Misuse of Social Security numbers is a large and growing problem, and identity theft victims face hurdles when trying to resolve issues with large, multi-office agencies such as the SSA. Currently, a victim may have to engage in multiple procedures with numerous representatives at SSA to resolve Social Security-related identity theft issues.

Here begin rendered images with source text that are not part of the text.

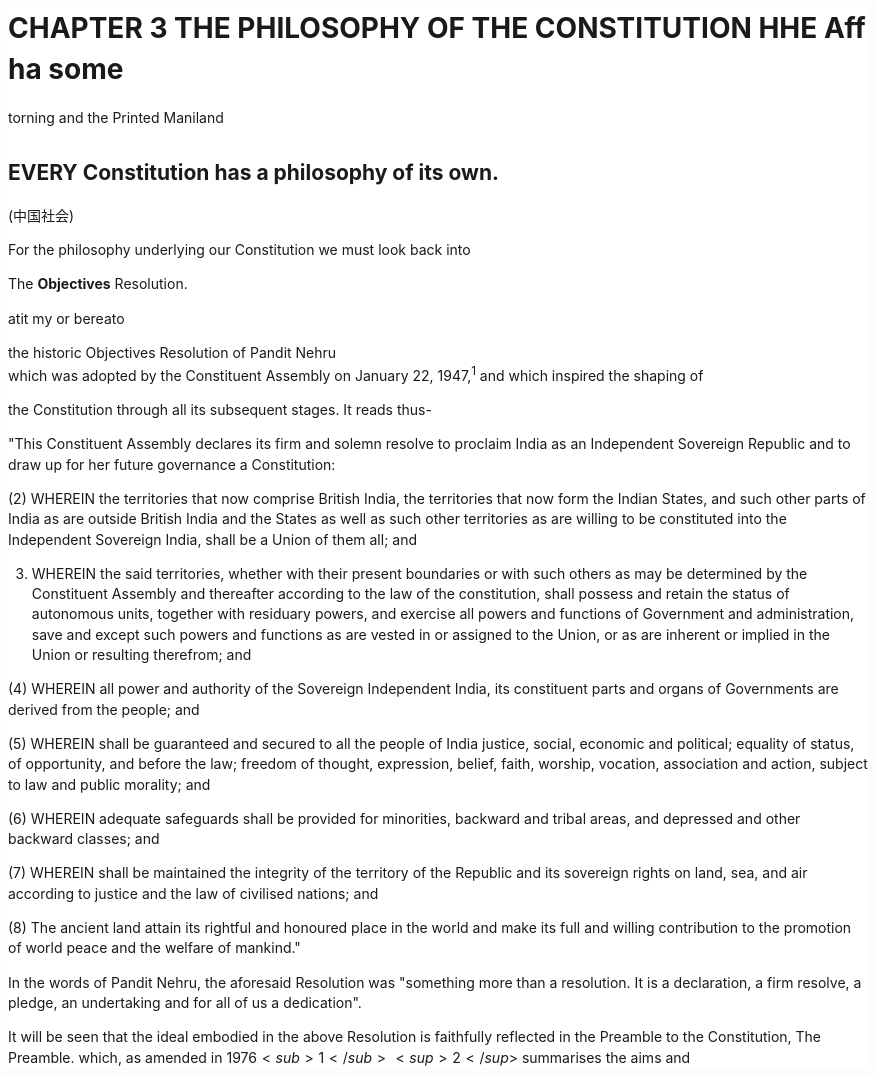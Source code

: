 # **CHAPTER 3** THE PHILOSOPHY OF THE **CONSTITUTION** HHE Aff ha some

torning and the Printed Maniland

## EVERY Constitution has a philosophy of its own.

(中国社会)

For the philosophy underlying our Constitution we must look back into

The **Objectives** Resolution.

atit my or bereato

the historic Objectives Resolution of Pandit Nehru<br>which was adopted by the Constituent Assembly on January 22, 1947,<sup>1</sup> and which inspired the shaping of

the Constitution through all its subsequent stages. It reads thus-

"This Constituent Assembly declares its firm and solemn resolve to proclaim India as an Independent Sovereign Republic and to draw up for her future governance a Constitution:

(2) WHEREIN the territories that now comprise British India, the territories that now form the Indian States, and such other parts of India as are outside British India and the States as well as such other territories as are willing to be constituted into the Independent Sovereign India, shall be a Union of them all; and

3) WHEREIN the said territories, whether with their present boundaries or with such others as may be determined by the Constituent Assembly and thereafter according to the law of the constitution, shall possess and retain the status of autonomous units, together with residuary powers, and exercise all powers and functions of Government and administration, save and except such powers and functions as are vested in or assigned to the Union, or as are inherent or implied in the Union or resulting therefrom; and

(4) WHEREIN all power and authority of the Sovereign Independent India, its constituent parts and organs of Governments are derived from the people; and

(5) WHEREIN shall be guaranteed and secured to all the people of India justice, social, economic and political; equality of status, of opportunity, and before the law; freedom of thought, expression, belief, faith, worship, vocation, association and action, subject to law and public morality; and

(6) WHEREIN adequate safeguards shall be provided for minorities, backward and tribal areas, and depressed and other backward classes; and

(7) WHEREIN shall be maintained the integrity of the territory of the Republic and its sovereign rights on land, sea, and air according to justice and the law of civilised nations; and

(8) The ancient land attain its rightful and honoured place in the world and make its full and willing contribution to the promotion of world peace and the welfare of mankind."

In the words of Pandit Nehru, the aforesaid Resolution was "something more than a resolution. It is a declaration, a firm resolve, a pledge, an undertaking and for all of us a dedication".

It will be seen that the ideal embodied in the above Resolution is faithfully reflected in the Preamble to the Constitution, The Preamble. which, as amended in  $1976<sub>1</sub><sup>2</sup>$  summarises the aims and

The Improving Social Security’s Service to Victims of Identity Theft Act requires the SSA to assign a single point of contact to resolve an identity theft victim’s issues, aiming to make the process more efficient and less frustrating for victims.
The bipartisan legislation is endorsed by the AARP, National Committee to Preserve Social Security and Medicare (NCPSSM), Social Security Works, Association of Mature American Citizens (AMAC), National Council of Social Security Management Associations (NCSSMA), and the National Organization of Social Security Claimants' Representatives (NOSSCR).
In addition to Senators Collins and King, the legislation is supported by the following U.S. Senators: Chuck Grassley (R-Iowa), Kyrsten Sinema (D-Ariz.), Rob Portman (R-Ohio), Maggie Hassan (D-N.H.), Ron Wyden (D-Ore.), Kelly Loeffler (R-Ga.), Bob Casey (D-Penn.), Mitt Romney (R-Utah), Sherrod Brown (D-Ohio), Cindy Hyde-Smith (R-Miss.), Tom Carper (D-Del.), Todd Young (R-Ind.), Patty Murray (D-Wash.), Dianne Feinstein (D-Calif.), Gary Peters (D-Mich.), and Bernie Sanders (I-Vt.).